6 Agosto 2019, di Mariangela Tessa

Il tonfo di ieri dei mercati è costato caro ai super-ricchi del pianeta. Le 500 persone più ricche al mondo hanno visto evaporare, in una sola seduta, il 2,1% del loro patrimonio netto collettivo con perdite complessive calcolate superiori a $ 117 miliardi.

Lo scrive Bloomberg, sottolineando che Jeff Bezos, fondatore di Amazon, ha subito le perdite maggiori, calcolate intorno ai $ 3,4 miliardi a fronte di una di un calo delle azioni del colosso dell’ecommerce del 3%. Seguono a ruota Bernard Arnault (-3,2 miliardi), Mark Zuckerberg (-2,8 miliardi ), Mukesh Ambani (-2,4 miliardi ) e Bill Gates (-2 miliardi).

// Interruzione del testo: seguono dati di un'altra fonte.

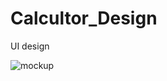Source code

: # Calcultor_Design
UI design




![mockup](https://user-images.githubusercontent.com/83110014/143076932-8469ec7a-17e4-4aad-8257-c50e1c79aa7e.gif)

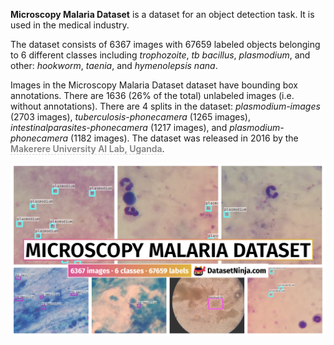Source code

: **Microscopy Malaria Dataset** is a dataset for an object detection task. It is used in the medical industry. 

The dataset consists of 6367 images with 67659 labeled objects belonging to 6 different classes including *trophozoite*, *tb bacillus*, *plasmodium*, and other: *hookworm*, *taenia*, and *hymenolepsis nana*.

Images in the Microscopy Malaria Dataset dataset have bounding box annotations. There are 1636 (26% of the total) unlabeled images (i.e. without annotations). There are 4 splits in the dataset: *plasmodium-images* (2703 images), *tuberculosis-phonecamera* (1265 images), *intestinalparasites-phonecamera* (1217 images), and *plasmodium-phonecamera* (1182 images). The dataset was released in 2016 by the <span style="font-weight: 600; color: grey; border-bottom: 1px dashed #d3d3d3;">Makerere University AI Lab, Uganda</span>.

<img src="https://github.com/dataset-ninja/microscopy-malaria-dataset/raw/main/visualizations/poster.png">
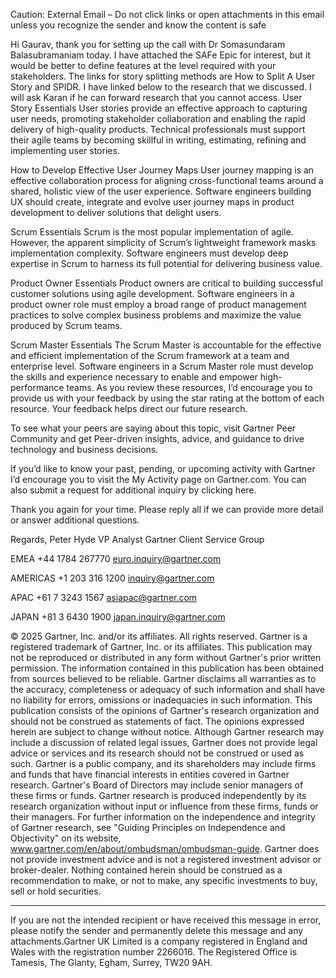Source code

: Caution: External Email – Do not click links or open attachments in this email unless you recognize the sender and know the content is safe 

Hi Gaurav, thank you for setting up the call with Dr Somasundaram Balasubramaniam today.
I have attached the SAFe Epic for interest, but it would be better to define features at the level required with your stakeholders.
The links for story splitting methods are How to Split A User Story  and SPIDR.
I have linked below to the research that we discussed. I will ask Karan if he can forward research that you cannot access.
User Story Essentials 
User stories provide an effective approach to capturing user needs, promoting stakeholder collaboration and enabling the rapid delivery of high-quality products. Technical professionals must support their agile teams by becoming skillful in writing, estimating, refining and implementing user stories. 

How to Develop Effective User Journey Maps 
User journey mapping is an effective collaboration process for aligning cross-functional teams around a shared, holistic view of the user experience. Software engineers building UX should create, integrate and evolve user journey maps in product development to deliver solutions that delight users. 

Scrum Essentials 
Scrum is the most popular implementation of agile. However, the apparent simplicity of Scrum’s lightweight framework masks implementation complexity. Software engineers must develop deep expertise in Scrum to harness its full potential for delivering business value. 

Product Owner Essentials 
Product owners are critical to building successful customer solutions using agile development. Software engineers in a product owner role must employ a broad range of product management practices to solve complex business problems and maximize the value produced by Scrum teams. 

Scrum Master Essentials 
The Scrum Master is accountable for the effective and efficient implementation of the Scrum framework at a team and enterprise level. Software engineers in a Scrum Master role must develop the skills and experience necessary to enable and empower high-performance teams. 
As you review these resources, I’d encourage you to provide us with your feedback by using the star rating at the bottom of each resource. Your feedback helps direct our future research. 

To see what your peers are saying about this topic, visit Gartner Peer Community and get Peer-driven insights, advice, and guidance to drive technology and business decisions. 

If you’d like to know your past, pending, or upcoming activity with Gartner I’d encourage you to visit the My Activity page on Gartner.com. You can also submit a request for additional inquiry by clicking here. 

Thank you again for your time. Please reply all if we can provide more detail or answer additional questions. 

Regards, 
Peter Hyde 
VP Analyst 
Gartner Client Service Group

EMEA
+44 1784 267770
euro.inquiry@gartner.com 

AMERICAS
+1 203 316 1200
inquiry@gartner.com 

APAC
+61 7 3243 1567
asiapac@gartner.com 

JAPAN
+81 3 6430 1900
japan.inquiry@gartner.com 


© 2025 Gartner, Inc. and/or its affiliates. All rights reserved. Gartner is a registered trademark of Gartner, Inc. or its affiliates. This publication may not be reproduced or distributed in any form without Gartner's prior written permission. The information contained in this publication has been obtained from sources believed to be reliable. Gartner disclaims all warranties as to the accuracy, completeness or adequacy of such information and shall have no liability for errors, omissions or inadequacies in such information. This publication consists of the opinions of Gartner's research organization and should not be construed as statements of fact. The opinions expressed herein are subject to change without notice. Although Gartner research may include a discussion of related legal issues, Gartner does not provide legal advice or services and its research should not be construed or used as such. Gartner is a public company, and its shareholders may include firms and funds that have financial interests in entities covered in Gartner research. Gartner's Board of Directors may include senior managers of these firms or funds. Gartner research is produced independently by its research organization without input or influence from these firms, funds or their managers. For further information on the independence and integrity of Gartner research, see "Guiding Principles on Independence and Objectivity" on its website, www.gartner.com/en/about/ombudsman/ombudsman-guide. 
Gartner does not provide investment advice and is not a registered investment advisor or broker-dealer. Nothing contained herein should be construed as a recommendation to make, or not to make, any specific investments to buy, sell or hold securities. 


________________________________________

If you are not the intended recipient or have received this message in error, please notify the sender and permanently delete this message and any attachments.Gartner UK Limited is a company registered in England and Wales with the registration number 2266016. The Registered Office is Tamesis, The Glanty, Egham, Surrey, TW20 9AH.

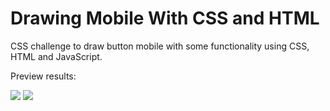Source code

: # Drawing Mobile With CSS and HTML
CSS challenge to draw button mobile with some functionality using CSS, HTML and JavaScript.

Preview results:

<img src="/FixBD/Img/preview-1.png">
<img src="/FixBD/Img/preview-2.png">
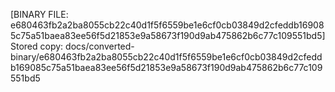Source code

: [BINARY FILE: e680463fb2a2ba8055cb22c40d1f5f6559be1e6cf0cb03849d2cfeddb169085c75a51baea83ee56f5d21853e9a58673f190d9ab475862b6c77c109551bd5]
Stored copy: docs/converted-binary/e680463fb2a2ba8055cb22c40d1f5f6559be1e6cf0cb03849d2cfeddb169085c75a51baea83ee56f5d21853e9a58673f190d9ab475862b6c77c109551bd5
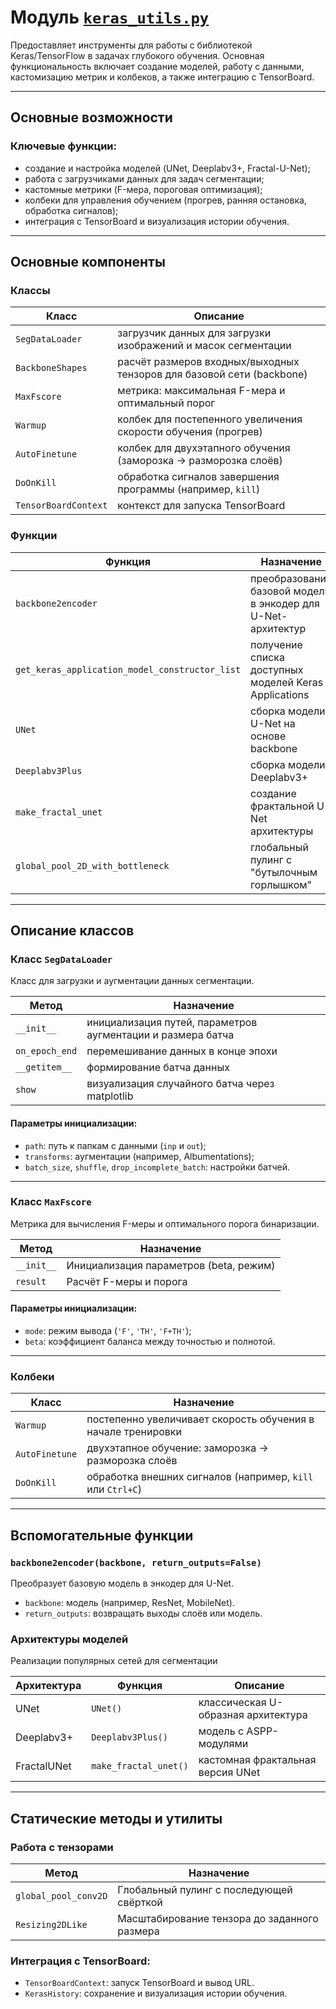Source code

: # Модуль [`keras_utils.py`](https://github.com/NikitaShubin/dl_utils/blob/main/keras_utils.py "Перейти к модулю")

Предоставляет инструменты для работы с библиотекой Keras/TensorFlow в задачах глубокого обучения. Основная функциональность включает создание моделей, работу с данными, кастомизацию метрик и колбеков, а также интеграцию с TensorBoard.

---
## Основные возможности

### Ключевые функции:
- создание и настройка моделей (UNet, Deeplabv3+, Fractal-U-Net);
- работа с загрузчиками данных для задач сегментации;
- кастомные метрики (F-мера, пороговая оптимизация);
- колбеки для управления обучением (прогрев, ранняя остановка, обработка сигналов);
- интеграция с TensorBoard и визуализация истории обучения.

---

## Основные компоненты

### Классы

| Класс                | Описание                                                              |
|----------------------|-----------------------------------------------------------------------|
| `SegDataLoader`      | загрузчик данных для загрузки изображений и масок сегментации         |
| `BackboneShapes`     | расчёт размеров входных/выходных тензоров для базовой сети (backbone) |
| `MaxFscore`          | метрика: максимальная F-мера и оптимальный порог                      |
| `Warmup`             | колбек для постепенного увеличения скорости обучения (прогрев)        |
| `AutoFinetune`       | колбек для двухэтапного обучения (заморозка → разморозка слоёв)       |
| `DoOnKill`           | обработка сигналов завершения программы (например, `kill`)            |
| `TensorBoardContext` | контекст для запуска TensorBoard                                      |

### Функции

| Функция                                        | Назначение                                                   |
|------------------------------------------------|--------------------------------------------------------------|
| `backbone2encoder`                             | преобразование базовой модели в энкодер для U-Net-архитектур |
| `get_keras_application_model_constructor_list` | получение списка доступных моделей Keras Applications        |
| `UNet`                                         | сборка модели U-Net на основе backbone                       |
| `Deeplabv3Plus`                                | сборка модели Deeplabv3+                                     |
| `make_fractal_unet`                            | создание фрактальной U-Net архитектуры                       |
| `global_pool_2D_with_bottleneck`               | глобальный пулинг с "бутылочным горлышком"                   |

---

## Описание классов

### Класс `SegDataLoader`
Класс для загрузки и аугментации данных сегментации.

| Метод          | Назначение                                                  |
|----------------|-------------------------------------------------------------|
| `__init__`     | инициализация путей, параметров аугментации и размера батча |
| `on_epoch_end` | перемешивание данных в конце эпохи                          |
| `__getitem__`  | формирование батча данных                                   |
| `show`         | визуализация случайного батча через matplotlib              |

#### Параметры инициализации:
- `path`: путь к папкам с данными (`inp` и `out`);
- `transforms`: аугментации (например, Albumentations);
- `batch_size`, `shuffle`, `drop_incomplete_batch`: настройки батчей.

---

### Класс `MaxFscore`
Метрика для вычисления F-меры и оптимального порога бинаризации.

| Метод          | Назначение                                 |
|----------------|--------------------------------------------|
| `__init__`     | Инициализация параметров (beta, режим)     |
| `result`       | Расчёт F-меры и порога                     |

#### Параметры инициализации:
- `mode`: режим вывода (`'F'`, `'TH'`, `'F+TH'`);
- `beta`: коэффициент баланса между точностью и полнотой.

---

### Колбеки

| Класс          | Назначение                                                   |
|----------------|--------------------------------------------------------------|
| `Warmup`       | постепенно увеличивает скорость обучения в начале тренировки |
| `AutoFinetune` | двухэтапное обучение: заморозка → разморозка слоёв           |
| `DoOnKill`     | обработка внешних сигналов (например, `kill` или `Ctrl+C`)   |

---

## Вспомогательные функции

### `backbone2encoder(backbone, return_outputs=False)`
Преобразует базовую модель в энкодер для U-Net.
- `backbone`: модель (например, ResNet, MobileNet).
- `return_outputs`: возвращать выходы слоёв или модель.

### Архитектуры моделей
Реализации популярных сетей для сегментации

| Архитектура | Функция               | Описание                            |
|-------------|-----------------------|-------------------------------------|
| UNet        | `UNet()`              | классическая U-образная архитектура |
| Deeplabv3+  | `Deeplabv3Plus()`     | модель с ASPP-модулями              |
| FractalUNet | `make_fractal_unet()` | кастомная фрактальная версия UNet   |

---

## Статические методы и утилиты

### Работа с тензорами
| Метод                          | Назначение                                      |
|--------------------------------|-------------------------------------------------|
| `global_pool_conv2D`           | Глобальный пулинг с последующей свёрткой        |
| `Resizing2DLike`               | Масштабирование тензора до заданного размера    |

### Интеграция с TensorBoard:
- `TensorBoardContext`: запуск TensorBoard и вывод URL.
- `KerasHistory`: сохранение и визуализация истории обучения.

Pesanti anche le perdite dell’élite di Hong Kong, che sta soffrendo da nove settimane le proteste che hanno bloccato le strade del centro finanziario. Il patrimonio netto dei 10 magnati più ricchi che derivano la loro fortuna da società quotate a Hong Kong è crollato di $ 19 miliardi dal 23 luglio.

Anche dopo le perdite di ieri – conclude Bloomberg-  le 500 persone dell’indice dei Paperoni controllano quasi $ 5,4 trilioni, con un aumento dell’11% dal 1 ° gennaio.